This paper is an analysis of the Boeing Company using the McKinsey 7S Model. Boeing is the largest manufacturer of military and commercial aircraft in the world (Boeing, 2015). A wide range of products has helped Boeing to become one of the most powerful companies in the world. In 2015 Boeing was ranked by Forbes Magazine as the 82nd most valuable brand in the world with a market cap of $105.6 billion dollars (Forbes, 2015).

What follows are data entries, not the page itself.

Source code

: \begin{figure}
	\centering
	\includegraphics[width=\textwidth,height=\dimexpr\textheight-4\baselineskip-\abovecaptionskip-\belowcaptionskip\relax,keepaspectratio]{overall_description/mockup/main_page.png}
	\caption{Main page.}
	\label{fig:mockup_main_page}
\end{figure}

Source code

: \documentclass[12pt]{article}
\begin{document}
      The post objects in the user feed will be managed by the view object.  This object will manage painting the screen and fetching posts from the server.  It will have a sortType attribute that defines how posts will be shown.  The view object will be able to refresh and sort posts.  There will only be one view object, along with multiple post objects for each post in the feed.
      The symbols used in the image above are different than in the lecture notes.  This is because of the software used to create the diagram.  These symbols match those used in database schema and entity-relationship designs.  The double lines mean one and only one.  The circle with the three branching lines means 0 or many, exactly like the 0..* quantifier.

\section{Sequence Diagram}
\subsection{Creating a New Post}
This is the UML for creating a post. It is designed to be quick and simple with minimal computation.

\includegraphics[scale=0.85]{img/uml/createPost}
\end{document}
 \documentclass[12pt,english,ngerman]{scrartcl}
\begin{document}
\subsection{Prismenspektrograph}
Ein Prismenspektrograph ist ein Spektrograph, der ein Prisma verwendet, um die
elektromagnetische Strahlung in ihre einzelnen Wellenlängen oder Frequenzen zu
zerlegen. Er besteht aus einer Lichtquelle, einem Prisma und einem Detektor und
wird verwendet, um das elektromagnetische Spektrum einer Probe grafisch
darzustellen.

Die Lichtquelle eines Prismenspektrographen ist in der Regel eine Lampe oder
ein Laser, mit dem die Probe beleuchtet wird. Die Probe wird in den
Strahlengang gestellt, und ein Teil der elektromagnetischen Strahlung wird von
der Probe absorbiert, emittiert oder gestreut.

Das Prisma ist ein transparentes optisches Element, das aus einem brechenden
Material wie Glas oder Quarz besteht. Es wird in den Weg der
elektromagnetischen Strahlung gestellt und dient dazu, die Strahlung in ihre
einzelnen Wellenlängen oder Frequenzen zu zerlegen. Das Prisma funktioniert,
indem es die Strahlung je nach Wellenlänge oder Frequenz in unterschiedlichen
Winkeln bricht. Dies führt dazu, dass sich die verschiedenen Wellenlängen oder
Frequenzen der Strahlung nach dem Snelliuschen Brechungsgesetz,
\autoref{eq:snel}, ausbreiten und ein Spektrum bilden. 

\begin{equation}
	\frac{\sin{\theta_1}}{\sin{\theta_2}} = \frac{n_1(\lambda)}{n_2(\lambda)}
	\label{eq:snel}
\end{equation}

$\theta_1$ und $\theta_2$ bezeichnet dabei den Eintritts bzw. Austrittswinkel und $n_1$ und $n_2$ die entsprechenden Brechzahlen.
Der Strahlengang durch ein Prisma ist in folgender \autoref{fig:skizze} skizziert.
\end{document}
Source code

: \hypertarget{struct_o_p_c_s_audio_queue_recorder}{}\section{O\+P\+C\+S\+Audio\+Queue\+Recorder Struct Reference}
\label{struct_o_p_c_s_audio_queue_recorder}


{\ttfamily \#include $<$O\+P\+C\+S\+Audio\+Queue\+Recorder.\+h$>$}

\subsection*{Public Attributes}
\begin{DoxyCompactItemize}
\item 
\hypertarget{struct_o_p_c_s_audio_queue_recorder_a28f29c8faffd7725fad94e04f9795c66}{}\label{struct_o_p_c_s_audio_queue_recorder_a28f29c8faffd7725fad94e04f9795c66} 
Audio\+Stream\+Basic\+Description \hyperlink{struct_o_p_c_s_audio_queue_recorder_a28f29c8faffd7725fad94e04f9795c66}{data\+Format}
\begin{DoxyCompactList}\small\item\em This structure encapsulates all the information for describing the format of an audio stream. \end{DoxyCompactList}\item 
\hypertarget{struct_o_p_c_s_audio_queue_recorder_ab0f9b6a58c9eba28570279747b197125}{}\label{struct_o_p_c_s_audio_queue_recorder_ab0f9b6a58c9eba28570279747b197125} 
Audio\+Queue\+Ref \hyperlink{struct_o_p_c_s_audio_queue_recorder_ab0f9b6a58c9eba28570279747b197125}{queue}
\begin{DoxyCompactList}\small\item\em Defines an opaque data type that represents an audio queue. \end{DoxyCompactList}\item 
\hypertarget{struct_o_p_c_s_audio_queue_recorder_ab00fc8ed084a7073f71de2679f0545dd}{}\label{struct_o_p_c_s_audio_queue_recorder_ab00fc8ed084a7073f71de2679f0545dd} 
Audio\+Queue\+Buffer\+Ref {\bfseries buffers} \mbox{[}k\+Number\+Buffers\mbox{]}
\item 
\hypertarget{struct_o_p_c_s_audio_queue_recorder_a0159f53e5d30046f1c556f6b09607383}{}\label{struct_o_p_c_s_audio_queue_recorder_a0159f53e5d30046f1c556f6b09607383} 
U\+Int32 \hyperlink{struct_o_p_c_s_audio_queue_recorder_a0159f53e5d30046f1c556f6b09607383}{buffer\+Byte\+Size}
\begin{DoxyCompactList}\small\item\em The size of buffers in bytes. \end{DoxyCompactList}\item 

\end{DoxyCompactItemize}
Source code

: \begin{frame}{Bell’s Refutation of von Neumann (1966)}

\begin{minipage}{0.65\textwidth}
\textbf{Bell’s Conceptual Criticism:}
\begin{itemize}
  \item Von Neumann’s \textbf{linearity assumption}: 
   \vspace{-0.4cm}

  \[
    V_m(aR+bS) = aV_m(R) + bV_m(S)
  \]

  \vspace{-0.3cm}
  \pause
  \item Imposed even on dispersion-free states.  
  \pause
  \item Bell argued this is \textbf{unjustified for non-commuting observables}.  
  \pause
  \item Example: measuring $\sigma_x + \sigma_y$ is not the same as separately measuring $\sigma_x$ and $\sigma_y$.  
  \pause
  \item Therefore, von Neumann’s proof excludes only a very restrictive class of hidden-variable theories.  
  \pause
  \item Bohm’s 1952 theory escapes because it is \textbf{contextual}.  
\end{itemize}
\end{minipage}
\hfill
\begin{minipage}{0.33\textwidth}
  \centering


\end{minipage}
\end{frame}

This paper will analyze the commercial aircraft segment of the Boeing Company using the McKinsey 7S Model. Each element of the 7S Model will be examined as it pertains to the Boeing Company, from Executive management to the outsourcing of work to other countries. Data relationship and justification of the model will be included.

ANALYSIS

The McKinsey 7S Model basically says that organizations need to look at more than the structure of an organizations change. One also must look at the framework which includes many factors. The 7S Model uses seven different elements in its model: Strategy, Structure, Systems, Style, Shared Values, Staff, and Skills.

Strategy: The strategy of the Boeing Company was to down size their local (US) operations, and to move many of their operations out of the country to save on manufacturing costs. In one instance the outsourcing of the Boeing 787 was intended to reduce the development time from six years to four, and save development costs from ten to six billion dollars (Forbes, 2015).

Structure: The Boeing Company has long been involved with commercial and military contracts. This has put a stranglehold on the executive management of the company as it has had to fight through a lot of bureaucratic red tape.

Systems: Boeing has moved forward and is now developing new aircraft that generate profits for the company by the value it is giving its customers (Boeing, 2015). By outsourcing to other countries, Boeing has effectively lowered its production price and can pass those savings (still at a profit) to its customers.

Style: Many years ago the Boeing Company decided that to bring stability to its company it needed to diversify. This diversification came by moving into the Defense, Space and Security sectors. Boeing Capital Corporation is a financial solutions company that works with the Defense, Space and Security sector (Boeing, 2015).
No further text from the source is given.